I was puzzled by Prof. Trevor Hancock's guest editorial. Of course, as a Tory, I do appreciate "thinking beyond the next election," which is why I support the monarchy. But as I struggled through his left-wing talking points and cliches that might have been written by any short pants staffer on that side of the spectrum, I wondered what the alternative was and, more importantly, how that alternative form of governance would be properly checked?
The one world state, the wise ruling the vulgar, the philosopher-king and his guardians - such ideal societies of perfect merit and justice have been discussed since before Christ, and attempted in every century of recorded history. Yet each one has failed, often spectacularly.
Of course, the reason Plato's Republic and its many imitators never succeed is due to human nature. And given that idealists, whom are often intellectuals like Prof. Hancock, imagine a regime of total power wielded by benevolent experts, the problem arises that if any nefarious people do manage to seize control, violence is the lone recourse of the citizens. To quote an entirely original man, Mark Steyn: "where do you go to vote out global government?"
It bears repeating that in modernity, as leading nations drew up constitutions, debates raged about the whims of the mob as well as the fancies of autocrats. In the Anglosphere, we chose representative democracy, where elected members are held accountable by voters. Our current system's failings can best be traced to our abandonment of the two bulwarks protecting our rights: Judeo-Christian ethics as well as the rule of law. Hopefully we correct course soon.
Then there is the other half of the equation - who invented not thinking beyond the next election? We on the right are guilty of it economically, as Manchester Liberalism's "rip and ship" praxis displaced Burkean sensibilities. But at the political level, it was the radical movements on the left, from Rousseau to Marx to Foucault, that began denying human nature, then blaming institutions for our sins, and finally declaring any idea of justice or truth as a social construct.
Politics followed slowly behind, at first simply wishing to alleviate the suffering masses, then trying to make everyone equal, and finally declaring utopia within reach if only we would destroy everything older than today. This created the mountains of corpses that covered the globe throughout the 20th century everywhere but the Anglosphere. Thus, switching emphasis between "beyond this life" and "beyond the next election," was a recipe for unleashing hell.

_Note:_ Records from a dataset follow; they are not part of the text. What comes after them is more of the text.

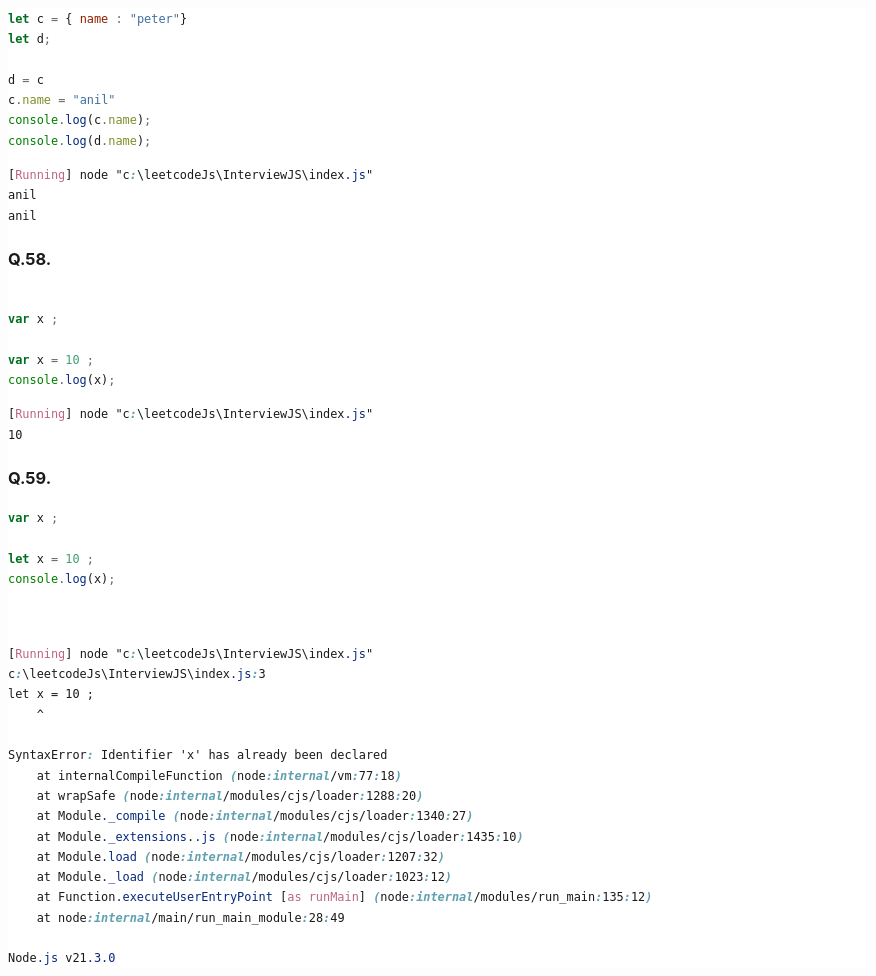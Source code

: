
```js
let c = { name : "peter"}
let d;

d = c
c.name = "anil"
console.log(c.name);
console.log(d.name);

```


```css
[Running] node "c:\leetcodeJs\InterviewJS\index.js"
anil
anil

```
### Q.58. 

```js

var x ; 

var x = 10 ;
console.log(x);


```


```css
[Running] node "c:\leetcodeJs\InterviewJS\index.js"
10

```
### Q.59. 

```js
var x ; 

let x = 10 ;
console.log(x);




```


```css
[Running] node "c:\leetcodeJs\InterviewJS\index.js"
c:\leetcodeJs\InterviewJS\index.js:3
let x = 10 ;
    ^

SyntaxError: Identifier 'x' has already been declared
    at internalCompileFunction (node:internal/vm:77:18)
    at wrapSafe (node:internal/modules/cjs/loader:1288:20)
    at Module._compile (node:internal/modules/cjs/loader:1340:27)
    at Module._extensions..js (node:internal/modules/cjs/loader:1435:10)
    at Module.load (node:internal/modules/cjs/loader:1207:32)
    at Module._load (node:internal/modules/cjs/loader:1023:12)
    at Function.executeUserEntryPoint [as runMain] (node:internal/modules/run_main:135:12)
    at node:internal/main/run_main_module:28:49

Node.js v21.3.0

```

Within the English-speaking world, instead of presidents-for-life or polit bureaus, we have a tyranny of technocrats, whose purview reaches from the air we breath to the water we flush. If one needs a model of "thinking beyond the next election" run amok, let us tour the hospital that used to have an elected board of governors and a miniscule number of administrators: does that institution seem the model of productivity and innovation we were promised when voting ended?
Indeed, the very bait and switch Prof. Hancock is accusing the right of are the same tactics of the left but in reverse. Voters were promised a free lunch if they chose a certain party or approved a certain treaty. Decades later, as costs rise and freedoms decrease, citizens in the old and new worlds are beginning to question the orthodox consensus experts preached for almost a century. And an intellectual dares to posit electoral democracy might be overrated?
"Thinking beyond the next election" easily justifies obtuse and unaccountable programs. And the more out of touch policies appear, the greater reaction they will inspire at the ballot box. In the West, a great deal of blood was spilled until we all agreed to use non-violent means to rule ourselves.
Again, I ask what is the alternative and what will keep it in check without a revolution?